The needs in agriculture have changed and now the MFWD has proliferated because many farmers want a tractor that handles a higher speed for spraying, can pull heavy implements and manage heavy equipment behind. An equal 4WD tractor is not well suited to running a baler for example, yeah it can be done, but not as conveniently as with an equal hp MFWD.
In Europe and the UK tractor/trailer combinations appear to have replaced trucks and truck/trailer combinations in local agriculture.
I believe this trend if not started by the Germans certainly took hold there. After WWII Gemany was fofbiddeen to make military trucks. The response was to make a 4WD "agricultural" tractor that could carry a load on its back, had air brakes, had a space for a turmtable and could therefore become a semi trailer. Has anyone recognised the close similarity between the Mercedes Benz tractors like the MB Trac 1300 and the Mercedes Benz Unimog. The Unimog is a military truck no longer disguised as a tractor, and has the capacity to be used as a tractor with pto and certainly with earlier models 3pl too.. The JCB Fastrac is another modern example. A carrying platform (useful for a spray tank) that will take a turntable, air brakes and rated at 32 tonnes gross, with about a 50 mph top speed. 4wd, good visibility, air brakes, hydraulics (for a tipper), plenty of low down pull, and multi-use ability why have a truck for the farm when a tractor will do both as well as be a self propelled spray outfit.
I know this has widened the discussion into areas not covered before, but there are 4WD tractors around the world that widen the utility of agricultural tractors.
Oh and incidentally I saw a post about 4WD tractors first appearing in the 1950's. Massey Harris put an equal 4 wd tractor into production in the 1920's, conventional steering, not articulated and all this before the pneumatic tyre came to tractors.
There was greater impetus after WWII and into the 1950's for 4WD and people took the front axle from the Jeep and put it under the Ferguson tractors of the era. An early example of the now common small unequal 4WD that many of you have. That post-war period was great for experimentation and innovation in design. Some even made a half-track version of the Ferguson putting a track around the rear pneumatic tyres and putting a non-steering axle with pneumatic tyres as the track front idler between the rear axle and the steerable front axle. An unequal track geometry a bit like the present JD track range. This setup was used in Antarctica, I presume by Australia and the UK. Other adventurous types (Roadless of England) fitted a quad track setup to a Landrover 4WD with the front pair steered. From the side the tracks look just like the Case Quadtrac.

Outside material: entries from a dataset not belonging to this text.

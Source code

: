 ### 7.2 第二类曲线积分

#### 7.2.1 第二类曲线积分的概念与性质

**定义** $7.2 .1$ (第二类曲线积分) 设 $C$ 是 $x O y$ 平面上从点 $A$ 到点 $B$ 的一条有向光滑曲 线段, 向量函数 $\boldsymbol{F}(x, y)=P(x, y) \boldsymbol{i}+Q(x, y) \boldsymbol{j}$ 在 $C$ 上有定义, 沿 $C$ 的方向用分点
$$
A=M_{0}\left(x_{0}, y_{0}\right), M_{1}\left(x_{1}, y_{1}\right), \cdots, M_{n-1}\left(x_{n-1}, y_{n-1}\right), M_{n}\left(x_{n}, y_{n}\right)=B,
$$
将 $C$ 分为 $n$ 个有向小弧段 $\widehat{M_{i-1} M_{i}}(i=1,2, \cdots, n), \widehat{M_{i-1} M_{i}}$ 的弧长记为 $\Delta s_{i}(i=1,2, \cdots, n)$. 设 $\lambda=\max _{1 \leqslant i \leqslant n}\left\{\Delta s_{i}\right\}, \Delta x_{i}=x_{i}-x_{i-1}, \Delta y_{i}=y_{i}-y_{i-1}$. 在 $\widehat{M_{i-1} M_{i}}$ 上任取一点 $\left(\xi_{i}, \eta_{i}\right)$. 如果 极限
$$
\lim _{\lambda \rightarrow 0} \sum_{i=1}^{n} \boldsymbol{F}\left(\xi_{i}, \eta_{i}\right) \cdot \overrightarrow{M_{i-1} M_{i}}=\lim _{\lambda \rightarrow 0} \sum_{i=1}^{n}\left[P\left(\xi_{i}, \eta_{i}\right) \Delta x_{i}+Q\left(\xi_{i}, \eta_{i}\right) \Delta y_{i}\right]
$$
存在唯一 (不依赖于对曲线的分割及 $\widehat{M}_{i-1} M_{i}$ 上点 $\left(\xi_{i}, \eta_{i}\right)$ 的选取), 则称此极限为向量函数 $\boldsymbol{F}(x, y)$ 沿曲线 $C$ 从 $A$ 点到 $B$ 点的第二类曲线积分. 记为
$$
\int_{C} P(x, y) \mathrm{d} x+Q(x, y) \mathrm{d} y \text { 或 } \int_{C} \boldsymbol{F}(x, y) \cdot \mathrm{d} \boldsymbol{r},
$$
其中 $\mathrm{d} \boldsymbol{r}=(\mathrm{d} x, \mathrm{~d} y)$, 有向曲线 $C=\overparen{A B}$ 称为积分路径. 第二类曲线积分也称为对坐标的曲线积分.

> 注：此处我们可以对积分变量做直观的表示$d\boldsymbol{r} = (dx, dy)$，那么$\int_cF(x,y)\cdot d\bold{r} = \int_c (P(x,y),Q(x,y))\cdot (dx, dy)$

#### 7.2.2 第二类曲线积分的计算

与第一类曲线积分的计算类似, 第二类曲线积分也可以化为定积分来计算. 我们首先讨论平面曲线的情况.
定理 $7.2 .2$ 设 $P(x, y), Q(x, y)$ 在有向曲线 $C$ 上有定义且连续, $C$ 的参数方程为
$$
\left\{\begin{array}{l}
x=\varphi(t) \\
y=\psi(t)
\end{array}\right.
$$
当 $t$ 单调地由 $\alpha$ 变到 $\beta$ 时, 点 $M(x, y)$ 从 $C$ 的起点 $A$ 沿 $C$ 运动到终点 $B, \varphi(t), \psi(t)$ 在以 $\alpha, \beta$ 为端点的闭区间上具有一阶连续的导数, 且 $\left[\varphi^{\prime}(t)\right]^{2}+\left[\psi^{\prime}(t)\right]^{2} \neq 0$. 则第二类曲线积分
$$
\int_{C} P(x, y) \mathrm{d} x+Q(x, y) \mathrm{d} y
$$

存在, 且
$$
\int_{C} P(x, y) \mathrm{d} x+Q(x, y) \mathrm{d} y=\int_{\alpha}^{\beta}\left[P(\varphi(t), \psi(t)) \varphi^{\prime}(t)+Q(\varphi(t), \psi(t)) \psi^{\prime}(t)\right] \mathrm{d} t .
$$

If you really need stability for very steep terrain and go-anywhere ability there is nothing like a tracked machine, 3pl and a front end loader or a backhoe and fel you would be as near unstoppable as you could get even in snow or mud, not that we get much snow here. Last snowfall was in July 1957 about an inch and was gone a couple of hours later.
That reminds me of the adventures of a tractor club here in Australia. Traversing hundreds of miles of sand dunes with2WD tractors was made easy by connecting a line of tractors with rigid links , kind of a wriggly caterpillar (the insect stage not the tracked sort) such that there was push and pull available if one or a few lost traction. Cumbersome but interesting.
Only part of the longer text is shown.